What needs to be done
Locate every line below that contains the word "documentclass" and copy it.

Collected data

=== Section Start ===

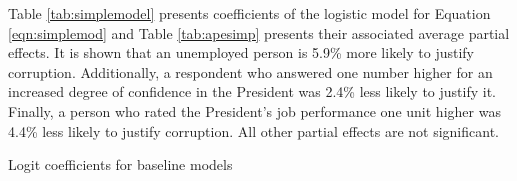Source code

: \documentclass[12pt,a4]{article}\usepackage[]{graphicx}\usepackage[]{xcolor}
\begin{document}
Table \ref{tab:simplemodel} presents coefficients of the logistic model for Equation \ref{eqn:simplemod} and Table \ref{tab:apesimp} presents their associated average partial effects. It is shown that an unemployed person is 5.9\% more likely to justify corruption. Additionally, a respondent who answered one number higher for an increased degree of confidence in the President was 2.4\% less likely to justify it. Finally, a person who rated the President's job performance one unit higher was 4.4\% less likely to justify corruption. All other partial effects are not significant.

\begin{table}[htbp!]
\caption{Logit coefficients for baseline models}
\label{tab:simplemodel}


\end{table}
\end{document}
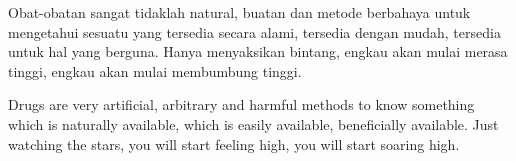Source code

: \bahasa
Obat-obatan sangat tidaklah natural, buatan dan metode berbahaya untuk mengetahui sesuatu yang tersedia secara alami, tersedia dengan mudah, tersedia untuk hal yang berguna. Hanya menyaksikan bintang, engkau akan mulai merasa tinggi, engkau akan mulai membumbung tinggi.

\english
Drugs are very artificial, arbitrary and harmful methods to know something which is naturally available, which is easily available, beneficially available. Just watching the stars, you will start feeling high, you will start soaring high.

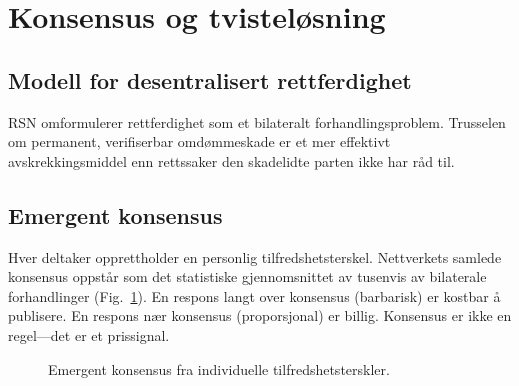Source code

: \documentclass[11pt,a4paper,twocolumn]{article}
\begin{document}
\section{Konsensus og tvisteløsning}

\subsection{Modell for desentralisert rettferdighet}

RSN omformulerer rettferdighet som et bilateralt forhandlingsproblem. Trusselen om permanent, verifiserbar omdømmeskade er et mer effektivt avskrekkingsmiddel enn rettssaker den skadelidte parten ikke har råd til.

\subsection{Emergent konsensus}

Hver deltaker opprettholder en personlig tilfredshetsterskel. Nettverkets samlede konsensus oppstår som det statistiske gjennomsnittet av tusenvis av bilaterale forhandlinger (Fig.~\ref{fig:consensus}). En respons langt over konsensus (barbarisk) er kostbar å publisere. En respons nær konsensus (proporsjonal) er billig. Konsensus er ikke en regel---det er et prissignal.

\begin{figure}[ht]
\centering
{}
\caption{Emergent konsensus fra individuelle tilfredshetsterskler.}
\label{fig:consensus}
\end{figure}
\end{document}

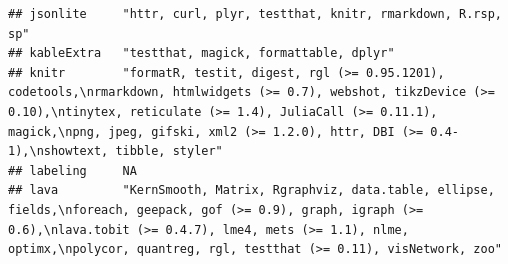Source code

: \documentclass[]{article}
\begin{document}
\begin{verbatim}
## jsonlite     "httr, curl, plyr, testthat, knitr, rmarkdown, R.rsp, sp"                                                                                                                                                                                                                                                                                                                                                                                                                                                                                                                                 
## kableExtra   "testthat, magick, formattable, dplyr"                                                                                                                                                                                                                                                                                                                                                                                                                                                                                                                                                    
## knitr        "formatR, testit, digest, rgl (>= 0.95.1201), codetools,\nrmarkdown, htmlwidgets (>= 0.7), webshot, tikzDevice (>= 0.10),\ntinytex, reticulate (>= 1.4), JuliaCall (>= 0.11.1), magick,\npng, jpeg, gifski, xml2 (>= 1.2.0), httr, DBI (>= 0.4-1),\nshowtext, tibble, styler"                                                                                                                                                                                                                                                                                                             
## labeling     NA                                                                                                                                                                                                                                                                                                                                                                                                                                                                                                                                                                                        
## lava         "KernSmooth, Matrix, Rgraphviz, data.table, ellipse, fields,\nforeach, geepack, gof (>= 0.9), graph, igraph (>= 0.6),\nlava.tobit (>= 0.4.7), lme4, mets (>= 1.1), nlme, optimx,\npolycor, quantreg, rgl, testthat (>= 0.11), visNetwork, zoo"                                                                                                                                                                                                                                                                                                                                            

\end{verbatim}
\end{document}
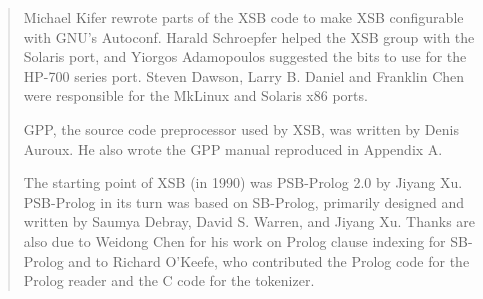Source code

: \begin{quote}
Michael Kifer rewrote parts of the XSB code to make XSB configurable
with GNU's Autoconf.  Harald Schroepfer helped the XSB group with the
Solaris port, and Yiorgos Adamopoulos suggested the bits to use for
the HP-700 series port.  Steven Dawson, Larry B. Daniel and Franklin
Chen were responsible for the MkLinux and Solaris x86 ports.

GPP, the source code preprocessor used by XSB, was written by Denis Auroux.
He also wrote the GPP manual reproduced in Appendix A.

The starting point of XSB (in 1990) was PSB-Prolog 2.0 by Jiyang Xu.
PSB-Prolog in its turn was based on SB-Prolog, primarily designed and
written by Saumya Debray, David S. Warren, and Jiyang Xu.  Thanks are
also due to Weidong Chen for his work on Prolog clause indexing for
SB-Prolog and to Richard O'Keefe, who contributed the Prolog code for
the Prolog reader and the C code for the tokenizer.  

\end{quote}

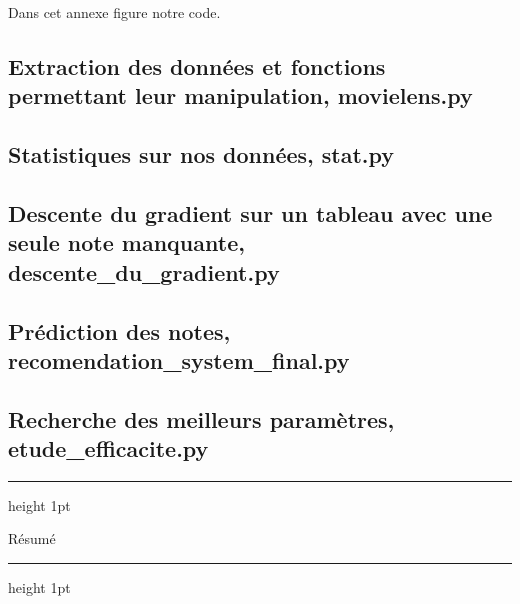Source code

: \documentclass[a4paper,10pt]{article}
\newenvironment{changemargin}[2]{\begin{list}{}{%
\setlength{\topsep}{0pt}%
\setlength{\leftmargin}{0pt}%
\setlength{\rightmargin}{0pt}%
\setlength{\listparindent}{\parindent}%
\setlength{\itemindent}{\parindent}%
\setlength{\parsep}{0pt plus 1pt}%
\addtolength{\leftmargin}{#1}%
\addtolength{\rightmargin}{#2}%
}\item }{\end{list}}
\begin{document}
Dans cet annexe figure notre code. 
 
\subsection{Extraction des données et fonctions permettant leur manipulation, movielens.py} 
\begin{changemargin}{-4cm}{0cm} 
 
\end{changemargin} 
 
\subsection{Statistiques sur nos données, stat.py} 
\begin{changemargin}{-4cm}{0cm} 
 
\end{changemargin} 
 
\subsection{Descente du gradient sur un tableau avec une seule note manquante, descente\_du\_gradient.py} 
\begin{changemargin}{-4cm}{0cm} 
 
\end{changemargin} 
 
\subsection{Prédiction des notes, recomendation\_system\_final.py} 
\begin{changemargin}{-4cm}{0cm} 
 
\end{changemargin} 
 
\subsection{Recherche des meilleurs paramètres, etude\_efficacite.py} 
\begin{changemargin}{-4cm}{0cm} 
 
\end{changemargin}

\newpage

\hrule height 1pt
\begin{center}
\begin{Large}Résumé\end{Large}
\end{center}
\hrule height 1pt
\vskip 1cm
\end{document}
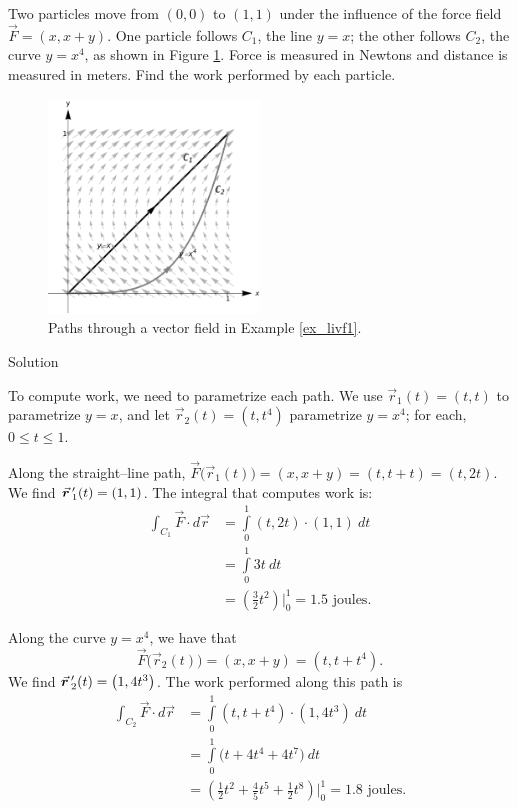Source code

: \begin{example}\label{ex_livf1}
Two particles move from $(0,0)$ to $(1,1)$ under the influence of the force field $\vec F  = \left( x, x+y\right)$. One particle follows $C_1$, the line $y=x$; the other follows $C_2$, the curve $y=x^4$, as shown in Figure \ref{fig_double_28}. Force is measured in Newtons and distance is measured in meters. Find the work performed by each particle.


\begin{figure}[H]
	\begin{center}
			\includegraphics[width=0.5\textwidth]{fig_double_28}
	\caption{Paths through a vector field in Example \ref{ex_livf1}.}
	\label{fig_double_28}
	\end{center}
\end{figure}


Solution 

To compute work, we need to parametrize each path. We use $\vec r_1(t) = \left( t,t\right)$ to parametrize $y=x$, and let $\vec r_2(t) =\left( t,t^4\right)$ parametrize $y=x^4$; for each, $0\leq t\leq 1$. 

Along the straight--line path, $\vec F\big(\vec r_1(t)\big) = \left( x, x+y\right) = \left( t, t+t\right) = \left( t,2t\right)$. We find $\vrp_1(t) =\left( 1,1\right)$. The integral that computes work is:
\begin{align*}
\int_{C_1} \vec F\cdot d\vec r &= \int\limits_0^1 \left( t,2t\right)\cdot\left( 1,1\right)\ dt \\
			&= \int\limits_0^1 3t\ dt \\
			&= \left(\frac32t^2\right)\Bigg|_0^1 = 1.5 \text{ joules}.
\end{align*}

Along the curve $y = x^4$, we have that
$$\vec F\big(\vec r_2(t)\big) = \left( x, x+y\right) = \left( t, t+t^4\right).$$ We find $\vrp_2(t) = \left( 1, 4t^3\right)$. The work performed along this path is
\begin{align*}
\int_{C_2} \vec F\cdot d\vec r &= \int\limits_0^1 \left( t,t+t^4\right)\cdot\left( 1,4t^3\right)\ dt\\
			&= \int\limits_0^1 \big(t + 4t^4+ 4t^7\big)\ dt \\
			&= \left(\frac12t^2 + \frac45t^5 + \frac12t^8\right)\Bigg|_0^1 =  1.8 \text{ joules}.
\end{align*}



\end{example}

=== Section End ===

Answer to the exercise
: \documentclass[12pt,a4]{article}\usepackage[]{graphicx}\usepackage[]{xcolor}
: \documentclass[11pt,a4paper,twocolumn]{article}
: \documentclass[]{article}
: \documentclass[a4paper,10pt]{article}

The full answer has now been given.